§ **TASK GOAL**
Repeat exactly the lines below, from the line containing "- 빛 센서 (CDS)" through the last line, both included. Leave out any pictures.
── MATERIAL SUPPLIED
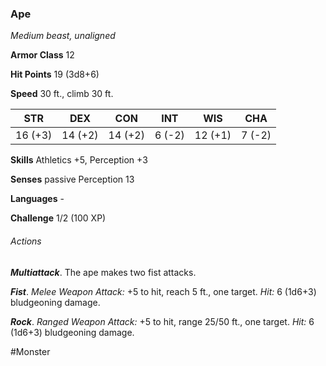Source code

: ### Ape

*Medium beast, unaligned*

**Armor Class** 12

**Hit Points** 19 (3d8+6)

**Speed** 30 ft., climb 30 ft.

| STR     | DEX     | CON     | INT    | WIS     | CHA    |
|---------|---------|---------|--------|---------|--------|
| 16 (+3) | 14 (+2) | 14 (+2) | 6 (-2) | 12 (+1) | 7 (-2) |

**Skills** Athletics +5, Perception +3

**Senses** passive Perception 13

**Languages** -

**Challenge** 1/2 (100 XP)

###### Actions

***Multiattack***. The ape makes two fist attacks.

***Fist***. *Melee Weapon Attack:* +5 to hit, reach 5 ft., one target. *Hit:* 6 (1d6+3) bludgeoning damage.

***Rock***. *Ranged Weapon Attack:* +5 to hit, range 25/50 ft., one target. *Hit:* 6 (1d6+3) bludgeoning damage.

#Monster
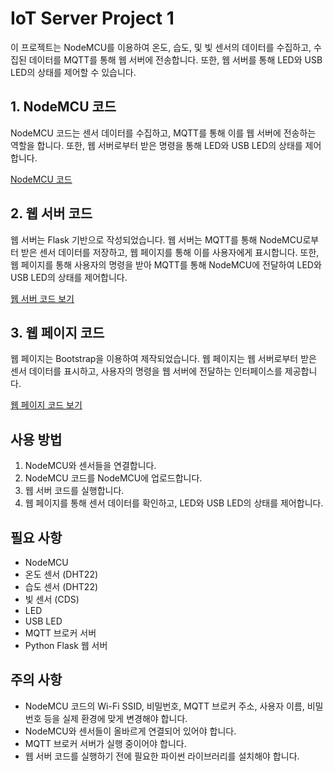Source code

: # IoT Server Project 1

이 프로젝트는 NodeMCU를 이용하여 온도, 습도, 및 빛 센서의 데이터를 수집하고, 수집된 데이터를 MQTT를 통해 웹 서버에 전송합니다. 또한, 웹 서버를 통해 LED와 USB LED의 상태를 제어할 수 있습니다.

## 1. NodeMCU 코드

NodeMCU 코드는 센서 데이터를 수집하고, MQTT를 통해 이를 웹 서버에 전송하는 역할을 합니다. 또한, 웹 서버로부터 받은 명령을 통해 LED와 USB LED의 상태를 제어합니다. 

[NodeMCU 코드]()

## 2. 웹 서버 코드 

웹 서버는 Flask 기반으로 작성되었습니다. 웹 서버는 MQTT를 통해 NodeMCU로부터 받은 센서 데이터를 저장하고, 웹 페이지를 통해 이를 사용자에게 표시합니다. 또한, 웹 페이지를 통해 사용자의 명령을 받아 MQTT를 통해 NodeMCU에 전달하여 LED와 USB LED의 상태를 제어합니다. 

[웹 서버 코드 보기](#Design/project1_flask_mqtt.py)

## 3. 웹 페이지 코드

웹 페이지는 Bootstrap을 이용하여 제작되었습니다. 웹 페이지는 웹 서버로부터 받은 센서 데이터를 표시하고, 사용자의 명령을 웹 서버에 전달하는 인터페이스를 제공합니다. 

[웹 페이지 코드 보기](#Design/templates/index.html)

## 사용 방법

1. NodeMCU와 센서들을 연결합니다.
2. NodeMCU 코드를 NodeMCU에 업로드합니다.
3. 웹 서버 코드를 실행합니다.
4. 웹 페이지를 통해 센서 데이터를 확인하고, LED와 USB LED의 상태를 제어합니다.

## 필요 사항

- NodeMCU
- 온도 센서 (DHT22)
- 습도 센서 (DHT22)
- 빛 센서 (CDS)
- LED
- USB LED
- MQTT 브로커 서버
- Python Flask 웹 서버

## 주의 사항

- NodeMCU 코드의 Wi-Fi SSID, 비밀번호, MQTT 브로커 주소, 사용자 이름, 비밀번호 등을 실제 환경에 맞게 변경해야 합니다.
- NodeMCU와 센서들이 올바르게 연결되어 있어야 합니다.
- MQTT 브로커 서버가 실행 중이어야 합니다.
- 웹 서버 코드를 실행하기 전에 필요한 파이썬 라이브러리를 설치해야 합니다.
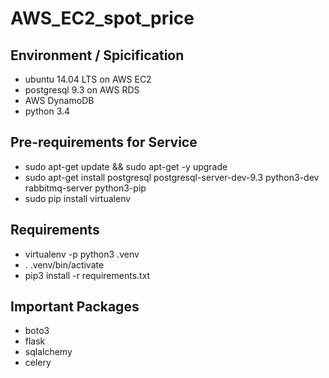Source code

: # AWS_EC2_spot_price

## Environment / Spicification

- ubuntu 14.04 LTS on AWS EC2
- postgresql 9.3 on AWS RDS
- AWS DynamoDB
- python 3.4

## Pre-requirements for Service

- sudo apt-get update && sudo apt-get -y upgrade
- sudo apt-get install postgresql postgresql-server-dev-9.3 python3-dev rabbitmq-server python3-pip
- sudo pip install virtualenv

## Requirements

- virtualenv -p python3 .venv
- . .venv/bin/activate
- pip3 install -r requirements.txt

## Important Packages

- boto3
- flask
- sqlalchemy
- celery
────
§ **TASK ANSWER**
- 빛 센서 (CDS)
- LED
- USB LED
- MQTT 브로커 서버
- Python Flask 웹 서버

## 주의 사항

- NodeMCU 코드의 Wi-Fi SSID, 비밀번호, MQTT 브로커 주소, 사용자 이름, 비밀번호 등을 실제 환경에 맞게 변경해야 합니다.
- NodeMCU와 센서들이 올바르게 연결되어 있어야 합니다.
- MQTT 브로커 서버가 실행 중이어야 합니다.
- 웹 서버 코드를 실행하기 전에 필요한 파이썬 라이브러리를 설치해야 합니다.
Source code

: # AWS_EC2_spot_price

## Environment / Spicification

- ubuntu 14.04 LTS on AWS EC2
- postgresql 9.3 on AWS RDS
- AWS DynamoDB
- python 3.4

## Pre-requirements for Service

- sudo apt-get update && sudo apt-get -y upgrade
- sudo apt-get install postgresql postgresql-server-dev-9.3 python3-dev rabbitmq-server python3-pip
- sudo pip install virtualenv

## Requirements

- virtualenv -p python3 .venv
- . .venv/bin/activate
- pip3 install -r requirements.txt

## Important Packages

- boto3
- flask
- sqlalchemy
- celery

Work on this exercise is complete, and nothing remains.